The closing Years of Lord Lansdowne’s Life.
Part of that happiness was the result of the domestic union just adverted to. Another part of it accrued from the rich Library which the research and attention of many years had gradually built up, and from the increased leisure that had now been secured, both for study and for the enjoyment of the choice society which gathered habitually at Lansdowne House and at Bowood.
Lord Shelburne’s retirement had been followed, in 1784, by his creation as Earl Wycombe and Marquess of Lansdowne. In the following year, he sold the Wycombe mansion and its charming park to Lord Carrington. Thenceforward, Bowood had the benefit, exclusively, of his taste and skill in landscape-gardening. Unfortunately, his next successor, far from continuing his father’s work, did much to injure and spoil it. But the third Marquess, in whom so many of his father’s best qualities were combined with some that were especially his own, made ample amends.
The exciting debates which grew out of the French Revolution and the ensuing events on the Continent, called Lord Lansdowne, now and then, into the old arena. But the domestic employments which have been mentioned, together with that which was entailed by a large and varied correspondence, both at home and abroad, were the things which chiefly filled up his later years. The Marquess died in London on the seventh of May, 1805. He was but sixty-eight years of age, yet he was then the oldest general officer on the army list, having been gazetted as a major-general just forty years before.
The Purchase of the Lansdowne Manuscripts.

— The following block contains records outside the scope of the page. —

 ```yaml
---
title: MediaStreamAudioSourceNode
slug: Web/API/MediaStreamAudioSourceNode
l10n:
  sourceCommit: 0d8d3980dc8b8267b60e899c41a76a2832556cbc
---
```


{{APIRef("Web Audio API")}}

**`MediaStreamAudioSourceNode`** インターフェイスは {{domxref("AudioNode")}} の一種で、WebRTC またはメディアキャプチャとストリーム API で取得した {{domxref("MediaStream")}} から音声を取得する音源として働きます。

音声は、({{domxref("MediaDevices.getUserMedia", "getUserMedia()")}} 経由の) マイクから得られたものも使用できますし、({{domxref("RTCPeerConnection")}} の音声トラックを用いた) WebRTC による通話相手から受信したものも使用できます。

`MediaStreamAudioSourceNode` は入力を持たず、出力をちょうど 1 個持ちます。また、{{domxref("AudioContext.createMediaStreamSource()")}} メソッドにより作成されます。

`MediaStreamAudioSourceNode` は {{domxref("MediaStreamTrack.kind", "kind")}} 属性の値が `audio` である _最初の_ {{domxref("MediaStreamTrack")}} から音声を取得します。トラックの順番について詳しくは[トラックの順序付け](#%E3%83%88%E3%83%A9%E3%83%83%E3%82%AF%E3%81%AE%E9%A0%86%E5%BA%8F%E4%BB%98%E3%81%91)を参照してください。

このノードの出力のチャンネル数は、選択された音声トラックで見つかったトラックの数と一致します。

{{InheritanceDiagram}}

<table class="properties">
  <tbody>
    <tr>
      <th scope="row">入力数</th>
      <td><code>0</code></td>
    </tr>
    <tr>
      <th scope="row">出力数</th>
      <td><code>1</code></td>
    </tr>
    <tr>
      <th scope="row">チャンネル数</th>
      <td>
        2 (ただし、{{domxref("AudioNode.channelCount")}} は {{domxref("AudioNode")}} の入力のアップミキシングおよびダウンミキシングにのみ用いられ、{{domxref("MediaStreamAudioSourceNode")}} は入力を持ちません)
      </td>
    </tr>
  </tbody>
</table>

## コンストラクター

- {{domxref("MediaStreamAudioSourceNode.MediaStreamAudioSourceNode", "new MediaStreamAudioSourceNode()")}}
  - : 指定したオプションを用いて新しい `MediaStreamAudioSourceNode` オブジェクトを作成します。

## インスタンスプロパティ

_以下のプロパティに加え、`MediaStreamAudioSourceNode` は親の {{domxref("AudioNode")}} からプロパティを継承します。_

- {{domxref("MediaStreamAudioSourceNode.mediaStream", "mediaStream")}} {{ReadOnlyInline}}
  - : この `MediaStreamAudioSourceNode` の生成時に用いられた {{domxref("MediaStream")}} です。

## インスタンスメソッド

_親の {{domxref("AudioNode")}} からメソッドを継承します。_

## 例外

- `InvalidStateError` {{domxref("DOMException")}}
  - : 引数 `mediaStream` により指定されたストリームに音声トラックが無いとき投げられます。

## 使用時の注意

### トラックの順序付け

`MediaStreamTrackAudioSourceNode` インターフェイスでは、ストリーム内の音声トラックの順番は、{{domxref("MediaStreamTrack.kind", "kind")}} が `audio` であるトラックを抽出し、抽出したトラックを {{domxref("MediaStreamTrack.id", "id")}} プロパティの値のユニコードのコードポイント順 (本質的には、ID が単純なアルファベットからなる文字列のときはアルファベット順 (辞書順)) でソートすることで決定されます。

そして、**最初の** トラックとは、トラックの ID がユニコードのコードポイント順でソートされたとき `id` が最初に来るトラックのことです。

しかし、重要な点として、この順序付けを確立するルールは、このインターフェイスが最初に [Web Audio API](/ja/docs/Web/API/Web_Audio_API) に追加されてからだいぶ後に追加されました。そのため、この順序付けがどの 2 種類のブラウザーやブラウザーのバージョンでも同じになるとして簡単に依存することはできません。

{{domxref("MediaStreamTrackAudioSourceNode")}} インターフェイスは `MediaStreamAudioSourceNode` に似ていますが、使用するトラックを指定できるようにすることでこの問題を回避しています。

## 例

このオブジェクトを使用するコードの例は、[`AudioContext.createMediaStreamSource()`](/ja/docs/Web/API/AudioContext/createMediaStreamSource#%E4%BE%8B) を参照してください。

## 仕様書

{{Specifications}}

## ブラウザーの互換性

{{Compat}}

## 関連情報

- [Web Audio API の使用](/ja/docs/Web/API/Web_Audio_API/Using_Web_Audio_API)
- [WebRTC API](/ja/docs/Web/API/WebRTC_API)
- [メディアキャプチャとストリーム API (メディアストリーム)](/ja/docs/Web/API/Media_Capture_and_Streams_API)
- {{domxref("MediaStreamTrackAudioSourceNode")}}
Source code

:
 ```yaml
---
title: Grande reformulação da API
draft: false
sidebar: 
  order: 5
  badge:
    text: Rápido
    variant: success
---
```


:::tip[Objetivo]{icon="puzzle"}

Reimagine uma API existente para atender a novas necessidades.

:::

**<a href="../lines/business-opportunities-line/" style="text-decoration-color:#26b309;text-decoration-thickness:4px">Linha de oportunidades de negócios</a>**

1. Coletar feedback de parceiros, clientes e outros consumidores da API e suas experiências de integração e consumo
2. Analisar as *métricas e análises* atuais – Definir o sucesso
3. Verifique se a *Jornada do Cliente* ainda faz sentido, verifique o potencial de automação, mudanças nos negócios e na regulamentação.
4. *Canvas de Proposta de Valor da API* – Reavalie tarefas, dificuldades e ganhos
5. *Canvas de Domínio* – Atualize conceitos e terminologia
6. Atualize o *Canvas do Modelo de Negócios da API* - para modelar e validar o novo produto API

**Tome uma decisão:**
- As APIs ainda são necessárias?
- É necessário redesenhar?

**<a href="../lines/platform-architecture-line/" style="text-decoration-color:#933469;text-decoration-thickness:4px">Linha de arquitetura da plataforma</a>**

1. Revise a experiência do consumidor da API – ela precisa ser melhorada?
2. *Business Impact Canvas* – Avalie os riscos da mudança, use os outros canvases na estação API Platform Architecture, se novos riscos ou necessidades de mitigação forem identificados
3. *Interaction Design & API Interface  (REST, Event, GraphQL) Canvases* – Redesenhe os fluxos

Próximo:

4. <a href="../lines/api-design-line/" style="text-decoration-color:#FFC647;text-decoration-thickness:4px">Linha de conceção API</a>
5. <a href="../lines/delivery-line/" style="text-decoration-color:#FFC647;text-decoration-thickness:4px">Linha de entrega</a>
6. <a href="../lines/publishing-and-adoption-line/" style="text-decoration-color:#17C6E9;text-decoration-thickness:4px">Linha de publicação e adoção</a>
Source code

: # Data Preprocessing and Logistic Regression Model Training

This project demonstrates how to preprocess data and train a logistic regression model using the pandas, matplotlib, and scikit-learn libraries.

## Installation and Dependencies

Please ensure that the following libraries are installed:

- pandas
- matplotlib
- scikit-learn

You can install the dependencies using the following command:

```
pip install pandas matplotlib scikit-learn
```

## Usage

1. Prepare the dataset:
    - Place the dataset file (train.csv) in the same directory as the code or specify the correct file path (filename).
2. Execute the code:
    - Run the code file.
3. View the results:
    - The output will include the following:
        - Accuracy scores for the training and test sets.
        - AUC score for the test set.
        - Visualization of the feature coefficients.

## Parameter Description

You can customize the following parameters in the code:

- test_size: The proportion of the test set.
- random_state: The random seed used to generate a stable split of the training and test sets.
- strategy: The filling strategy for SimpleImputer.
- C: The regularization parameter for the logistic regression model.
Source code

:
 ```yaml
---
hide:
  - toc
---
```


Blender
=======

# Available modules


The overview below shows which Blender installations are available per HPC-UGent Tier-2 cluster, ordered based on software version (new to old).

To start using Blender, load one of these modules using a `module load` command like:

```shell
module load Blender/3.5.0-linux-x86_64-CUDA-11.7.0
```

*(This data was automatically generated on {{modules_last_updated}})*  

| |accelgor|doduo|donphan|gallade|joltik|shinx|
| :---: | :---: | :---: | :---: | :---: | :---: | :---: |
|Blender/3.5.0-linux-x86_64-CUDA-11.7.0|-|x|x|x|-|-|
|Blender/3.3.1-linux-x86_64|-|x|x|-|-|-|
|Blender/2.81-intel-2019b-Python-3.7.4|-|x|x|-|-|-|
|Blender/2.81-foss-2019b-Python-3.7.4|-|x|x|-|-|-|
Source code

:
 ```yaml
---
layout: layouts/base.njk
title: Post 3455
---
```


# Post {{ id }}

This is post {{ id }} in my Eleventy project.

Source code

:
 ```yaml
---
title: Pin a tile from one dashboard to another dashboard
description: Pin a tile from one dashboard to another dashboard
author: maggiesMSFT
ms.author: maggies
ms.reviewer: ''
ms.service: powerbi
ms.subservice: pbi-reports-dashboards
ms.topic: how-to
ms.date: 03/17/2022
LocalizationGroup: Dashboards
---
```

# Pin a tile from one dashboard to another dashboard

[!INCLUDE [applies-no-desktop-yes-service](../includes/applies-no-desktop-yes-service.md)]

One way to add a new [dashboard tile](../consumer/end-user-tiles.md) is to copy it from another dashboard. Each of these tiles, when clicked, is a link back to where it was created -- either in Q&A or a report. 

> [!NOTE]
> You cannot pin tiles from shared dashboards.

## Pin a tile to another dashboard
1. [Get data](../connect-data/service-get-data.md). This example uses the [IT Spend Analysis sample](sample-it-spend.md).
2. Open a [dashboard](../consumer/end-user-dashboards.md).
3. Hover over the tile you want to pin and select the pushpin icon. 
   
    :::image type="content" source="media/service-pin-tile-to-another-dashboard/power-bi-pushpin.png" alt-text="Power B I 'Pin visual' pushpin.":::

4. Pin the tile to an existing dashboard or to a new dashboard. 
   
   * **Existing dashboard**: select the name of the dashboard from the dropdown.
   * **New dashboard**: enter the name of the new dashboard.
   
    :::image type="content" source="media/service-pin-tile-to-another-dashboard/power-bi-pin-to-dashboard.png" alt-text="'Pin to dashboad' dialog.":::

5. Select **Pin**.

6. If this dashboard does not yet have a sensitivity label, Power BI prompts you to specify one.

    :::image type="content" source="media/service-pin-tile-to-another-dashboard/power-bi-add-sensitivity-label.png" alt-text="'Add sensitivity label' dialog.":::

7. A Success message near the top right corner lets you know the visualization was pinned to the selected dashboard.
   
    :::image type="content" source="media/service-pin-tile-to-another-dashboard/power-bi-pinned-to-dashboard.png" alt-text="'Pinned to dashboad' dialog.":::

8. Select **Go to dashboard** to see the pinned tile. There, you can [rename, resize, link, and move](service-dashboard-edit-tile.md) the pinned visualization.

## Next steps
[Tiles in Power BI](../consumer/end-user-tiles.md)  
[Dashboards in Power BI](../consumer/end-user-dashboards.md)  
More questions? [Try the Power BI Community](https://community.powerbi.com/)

In order to acquire for the nation that precious portion of Lord Lansdowne’s Library which was in manuscript, the national purse-strings were now, for the first time, opened on behalf of the literary stores of the British Museum. Fifty-three years had passed since its complete foundation as a national institution, and exactly twice that number of years since the first public establishment of the Cottonian Library, yet no grant had been hitherto made by Parliament for the improvement of the national collections of books.